STUDY MATERIAL:
______

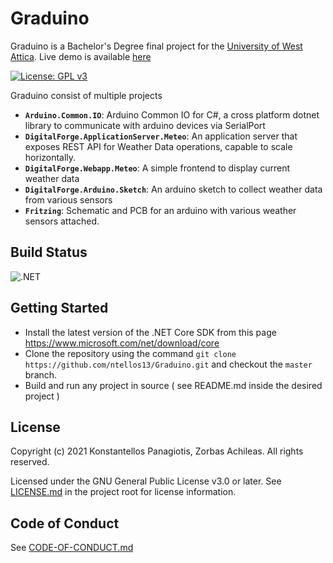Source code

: # Graduino
Graduino is a Bachelor's Degree final project for the [University of West Attica](http://www.ice.uniwa.gr).
Live demo is available [here](https://meteo.devnt.gr/)

[![License: GPL v3](https://img.shields.io/badge/License-GPLv3-blue.svg)](https://www.gnu.org/licenses/gpl-3.0)

Graduino consist of multiple projects
- **`Arduino.Common.IO`**: Arduino Common IO for C#, a cross platform dotnet library to communicate with arduino devices via SerialPort
- **`DigitalForge.ApplicationServer.Meteo`**: An application server that exposes REST API for Weather Data operations, capable to scale horizontally.
- **`DigitalForge.Webapp.Meteo`**: A simple frontend to display current weather data
- **`DigitalForge.Arduino.Sketch`**: An arduino sketch to collect weather data from various sensors
- **`Fritzing`**: Schematic and PCB for an arduino with various weather sensors attached.

## Build Status
![.NET](https://github.com/ntellos13/Graduino/workflows/.NET/badge.svg)

## Getting Started

- Install the latest version of the .NET Core SDK from this page <https://www.microsoft.com/net/download/core>
- Clone the repository using the command `git clone https://github.com/ntellos13/Graduino.git` and checkout the `master` branch.
- Build and run any project in source ( see README.md inside the desired project )

## License
Copyright (c) 2021 Konstantellos Panagiotis, Zorbas Achileas. All rights reserved.

Licensed under the GNU General Public License v3.0 or later. See [LICENSE.md](./LICENSE.md) in the project root for license information.

## Code of Conduct
See [CODE-OF-CONDUCT.md](./CODE-OF-CONDUCT.md)
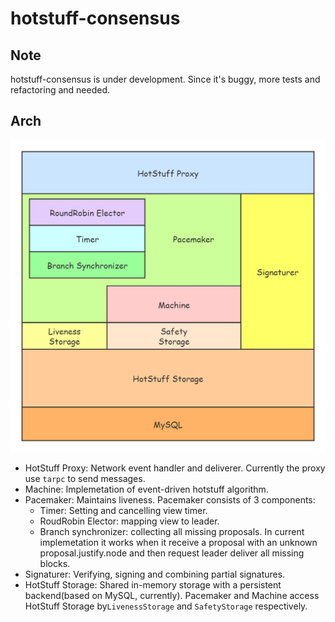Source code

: # hotstuff-consensus
## Note
hotstuff-consensus is under development. Since it's buggy, more tests and refactoring and needed. 
## Arch
![arch](https://github.com/Tsumida/hotstuff-consensus/blob/dev/design/arch.png)

- HotStuff Proxy: Network event handler and deliverer. Currently the proxy use `tarpc` to send messages. 
- Machine: Implemetation of event-driven hotstuff algorithm. 
- Pacemaker: Maintains liveness. Pacemaker consists of 3 components:
  - Timer: Setting and cancelling view timer. 
  - RoudRobin Elector: mapping view to leader. 
  - Branch synchronizer: collecting all missing proposals. In current implemetation it works when it receive a proposal with an unknown proposal.justify.node and then request leader deliver all missing blocks.
- Signaturer: Verifying, signing and combining partial signatures.
- HotStuff Storage: Shared in-memory storage with a persistent backend(based on MySQL, currently).  Pacemaker and Machine access HotStuff Storage by`LivenessStorage` and `SafetyStorage` respectively. 
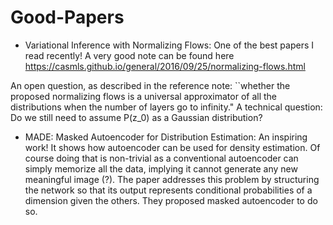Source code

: # Good-Papers

- Variational Inference with Normalizing Flows: One of the best papers I read recently! A very good note can be found here
https://casmls.github.io/general/2016/09/25/normalizing-flows.html

An open question, as described in the reference note: ``whether the proposed normalizing flows is a universal approximator of all the distributions when the number of layers go to infinity."
A technical question: Do we still need to assume P(z_0) as a Gaussian distribution?

- MADE: Masked Autoencoder for Distribution Estimation: An inspiring work! It shows how autoencoder can be used for density estimation. Of course doing that is non-trivial as a conventional autoencoder can simply memorize all the data, implying it cannot generate any new meaningful image (?). The paper addresses this problem by structuring the network so that its output represents conditional probabilities of a dimension given the others. They proposed masked autoencoder to do so.
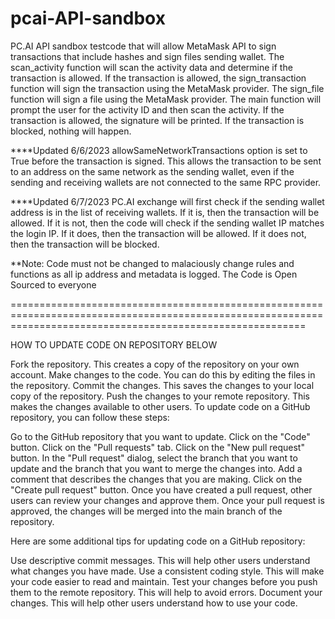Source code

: # pcai-API-sandbox
PC.AI API sandbox testcode that will allow MetaMask API to sign transactions that include hashes and sign files sending wallet. The scan_activity function will scan the activity data and determine if the transaction is allowed. If the transaction is allowed, the sign_transaction function will sign the transaction using the MetaMask provider. The sign_file function will sign a file using the MetaMask provider. The main function will prompt the user for the activity ID and then scan the activity. If the transaction is allowed, the signature will be printed. If the transaction is blocked, nothing will happen.


****Updated 6/6/2023
allowSameNetworkTransactions option is set to True before the transaction is signed. This allows the transaction to be sent to an address on the same network as the sending wallet, even if the sending and receiving wallets are not connected to the same RPC provider.

****Updated 6/7/2023
PC.AI exchange will first check if the sending wallet address is in the list of receiving wallets. If it is, then the transaction will be allowed. If it is not, then the code will check if the sending wallet IP matches the login IP. If it does, then the transaction will be allowed. If it does not, then the transaction will be blocked.

**Note: Code must not be changed to malaciously change rules and functions as all ip address and metadata is logged. The Code is Open Sourced to everyone



===============================================================================================================================================================


HOW TO UPDATE CODE ON REPOSITORY BELOW

Fork the repository. This creates a copy of the repository on your own account.
Make changes to the code. You can do this by editing the files in the repository.
Commit the changes. This saves the changes to your local copy of the repository.
Push the changes to your remote repository. This makes the changes available to other users.
To update code on a GitHub repository, you can follow these steps:

Go to the GitHub repository that you want to update.
Click on the "Code" button.
Click on the "Pull requests" tab.
Click on the "New pull request" button.
In the "Pull request" dialog, select the branch that you want to update and the branch that you want to merge the changes into.
Add a comment that describes the changes that you are making.
Click on the "Create pull request" button.
Once you have created a pull request, other users can review your changes and approve them. Once your pull request is approved, the changes will be merged into the main branch of the repository.

Here are some additional tips for updating code on a GitHub repository:

Use descriptive commit messages. This will help other users understand what changes you have made.
Use a consistent coding style. This will make your code easier to read and maintain.
Test your changes before you push them to the remote repository. This will help to avoid errors.
Document your changes. This will help other users understand how to use your code.
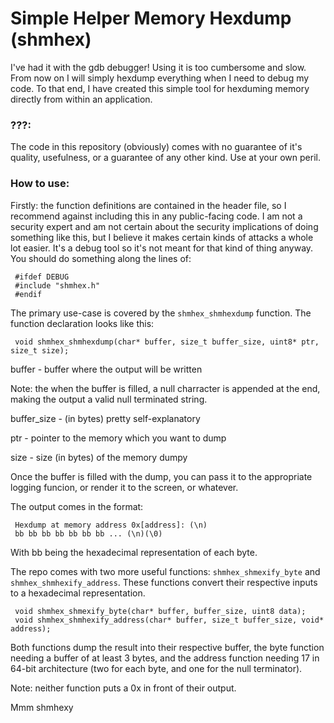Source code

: # Simple Helper Memory Hexdump (shmhex)
I've had it with the gdb debugger! Using it is too cumbersome and slow. From now on I will simply hexdump everything when I need to debug my code. To that end, I have created this simple tool for hexduming memory directly from within an application.

### ???:
The code in this repository (obviously) comes with no guarantee of it's quality, usefulness, or a guarantee of any other kind. Use at your own peril.

### How to use:
Firstly: the function definitions are contained in the header file, so I recommend against including this in any public-facing code.
I am not a security expert and am not certain about the security implications of doing something like this, but I believe it makes certain kinds of attacks a whole lot easier.
It's a debug tool so it's not meant for that kind of thing anyway. You should do something along the lines of:

     #ifdef DEBUG
     #include "shmhex.h"
     #endif

The primary use-case is covered by the `shmhex_shmhexdump` function. The function declaration looks like this:

     void shmhex_shmhexdump(char* buffer, size_t buffer_size, uint8* ptr, size_t size);

buffer - buffer where the output will be written

Note: the when the buffer is filled, a null charracter is appended at the end,
making the output a valid null terminated string.

buffer_size - (in bytes) pretty self-explanatory

ptr - pointer to the memory which you want to dump

size - size (in bytes) of the memory dumpy

Once the buffer is filled with the dump, you can pass it to the appropriate logging funcion, or render it to the screen, or whatever.

The output comes in the format:

     Hexdump at memory address 0x[address]: (\n)
     bb bb bb bb bb bb bb ... (\n)(\0)

With bb being the hexadecimal representation of each byte.

The repo comes with two more useful functions: `shmhex_shmexify_byte` and
`shmhex_shmhexify_address`. These functions convert their respective inputs to
a hexadecimal representation.

     void shmhex_shmexify_byte(char* buffer, buffer_size, uint8 data);
     void shmhex_shmhexify_address(char* buffer, size_t buffer_size, void* address);

Both functions dump the result into their respective buffer, the byte function needing
a buffer of at least 3 bytes, and the address function needing 17 in 64-bit architecture
(two for each byte, and one for the null terminator).

Note: neither function puts a 0x in front of their output.

Mmm shmhexy
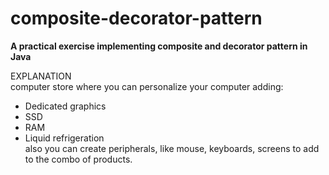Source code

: # composite-decorator-pattern
<b>A practical exercise implementing composite and decorator pattern in Java</b>

EXPLANATION <br>
computer store where you can personalize your computer adding:
- Dedicated graphics
- SSD
- RAM
- Liquid refrigeration<br>
also you can create peripherals, like mouse, keyboards, screens to add to the combo of products.
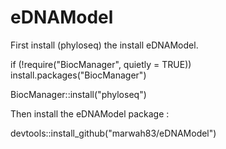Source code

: # eDNAModel

First install (phyloseq) the install eDNAModel.

if (!require("BiocManager", quietly = TRUE))
    install.packages("BiocManager")

BiocManager::install("phyloseq")

Then install the eDNAModel package :

devtools::install_github("marwah83/eDNAModel")

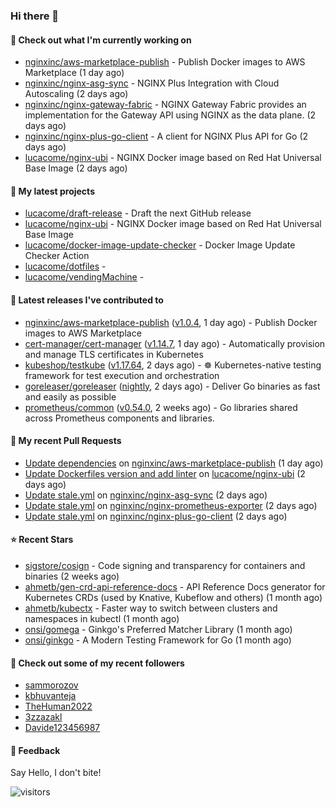 ### Hi there 👋

#### 👷 Check out what I'm currently working on

- [nginxinc/aws-marketplace-publish](https://github.com/nginxinc/aws-marketplace-publish) - Publish Docker images to AWS Marketplace (1 day ago)
- [nginxinc/nginx-asg-sync](https://github.com/nginxinc/nginx-asg-sync) - NGINX Plus Integration with Cloud Autoscaling  (2 days ago)
- [nginxinc/nginx-gateway-fabric](https://github.com/nginxinc/nginx-gateway-fabric) - NGINX Gateway Fabric provides an implementation for the Gateway API using NGINX as the data plane. (2 days ago)
- [nginxinc/nginx-plus-go-client](https://github.com/nginxinc/nginx-plus-go-client) - A client for NGINX Plus API for Go (2 days ago)
- [lucacome/nginx-ubi](https://github.com/lucacome/nginx-ubi) - NGINX Docker image based on Red Hat Universal Base Image (2 days ago)

#### 🌱 My latest projects

- [lucacome/draft-release](https://github.com/lucacome/draft-release) - Draft the next GitHub release
- [lucacome/nginx-ubi](https://github.com/lucacome/nginx-ubi) - NGINX Docker image based on Red Hat Universal Base Image
- [lucacome/docker-image-update-checker](https://github.com/lucacome/docker-image-update-checker) - Docker Image Update Checker Action
- [lucacome/dotfiles](https://github.com/lucacome/dotfiles) - 
- [lucacome/vendingMachine](https://github.com/lucacome/vendingMachine) - 

#### 🔭 Latest releases I've contributed to

- [nginxinc/aws-marketplace-publish](https://github.com/nginxinc/aws-marketplace-publish) ([v1.0.4](https://github.com/nginxinc/aws-marketplace-publish/releases/tag/v1.0.4), 1 day ago) - Publish Docker images to AWS Marketplace
- [cert-manager/cert-manager](https://github.com/cert-manager/cert-manager) ([v1.14.7](https://github.com/cert-manager/cert-manager/releases/tag/v1.14.7), 1 day ago) - Automatically provision and manage TLS certificates in Kubernetes
- [kubeshop/testkube](https://github.com/kubeshop/testkube) ([v1.17.64](https://github.com/kubeshop/testkube/releases/tag/v1.17.64), 2 days ago) - ☸️ Kubernetes-native testing framework for test execution and orchestration
- [goreleaser/goreleaser](https://github.com/goreleaser/goreleaser) ([nightly](https://github.com/goreleaser/goreleaser/releases/tag/nightly), 2 days ago) - Deliver Go binaries as fast and easily as possible
- [prometheus/common](https://github.com/prometheus/common) ([v0.54.0](https://github.com/prometheus/common/releases/tag/v0.54.0), 2 weeks ago) - Go libraries shared across Prometheus components and libraries.

#### 🔨 My recent Pull Requests

- [Update dependencies](https://github.com/nginxinc/aws-marketplace-publish/pull/281) on [nginxinc/aws-marketplace-publish](https://github.com/nginxinc/aws-marketplace-publish) (1 day ago)
- [Update Dockerfiles version and add linter](https://github.com/lucacome/nginx-ubi/pull/91) on [lucacome/nginx-ubi](https://github.com/lucacome/nginx-ubi) (2 days ago)
- [Update stale.yml](https://github.com/nginxinc/nginx-asg-sync/pull/690) on [nginxinc/nginx-asg-sync](https://github.com/nginxinc/nginx-asg-sync) (2 days ago)
- [Update stale.yml](https://github.com/nginxinc/nginx-prometheus-exporter/pull/749) on [nginxinc/nginx-prometheus-exporter](https://github.com/nginxinc/nginx-prometheus-exporter) (2 days ago)
- [Update stale.yml](https://github.com/nginxinc/nginx-plus-go-client/pull/302) on [nginxinc/nginx-plus-go-client](https://github.com/nginxinc/nginx-plus-go-client) (2 days ago)

#### ⭐ Recent Stars

- [sigstore/cosign](https://github.com/sigstore/cosign) - Code signing and transparency for containers and binaries (2 weeks ago)
- [ahmetb/gen-crd-api-reference-docs](https://github.com/ahmetb/gen-crd-api-reference-docs) - API Reference Docs generator for Kubernetes CRDs (used by Knative, Kubeflow and others) (1 month ago)
- [ahmetb/kubectx](https://github.com/ahmetb/kubectx) - Faster way to switch between clusters and namespaces in kubectl (1 month ago)
- [onsi/gomega](https://github.com/onsi/gomega) - Ginkgo&#39;s Preferred Matcher Library (1 month ago)
- [onsi/ginkgo](https://github.com/onsi/ginkgo) - A Modern Testing Framework for Go (1 month ago)

#### 👯 Check out some of my recent followers

- [sammorozov](https://github.com/sammorozov)
- [kbhuvanteja](https://github.com/kbhuvanteja)
- [TheHuman2022](https://github.com/TheHuman2022)
- [3zzazakl](https://github.com/3zzazakl)
- [Davide123456987](https://github.com/Davide123456987)

#### 💬 Feedback

Say Hello, I don't bite!

![visitors](https://visitor-badge.laobi.icu/badge?page_id=lucacome.visitor-badge)
#

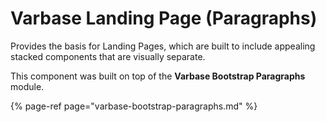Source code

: # Varbase Landing Page \(Paragraphs\)

Provides the basis for Landing Pages, which are built to include appealing stacked components that are visually separate.

This component was built on top of the **Varbase Bootstrap Paragraphs** module.

{% page-ref page="varbase-bootstrap-paragraphs.md" %}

______

TASK DETAILS:
Whenever a line of the data holds the string "based", pick that line out.

REPLY TO THE EXERCISE:
- HotStuff Storage: Shared in-memory storage with a persistent backend(based on MySQL, currently).  Pacemaker and Machine access HotStuff Storage by`LivenessStorage` and `SafetyStorage` respectively. 
- [lucacome/nginx-ubi](https://github.com/lucacome/nginx-ubi) - NGINX Docker image based on Red Hat Universal Base Image (2 days ago)
- [lucacome/nginx-ubi](https://github.com/lucacome/nginx-ubi) - NGINX Docker image based on Red Hat Universal Base Image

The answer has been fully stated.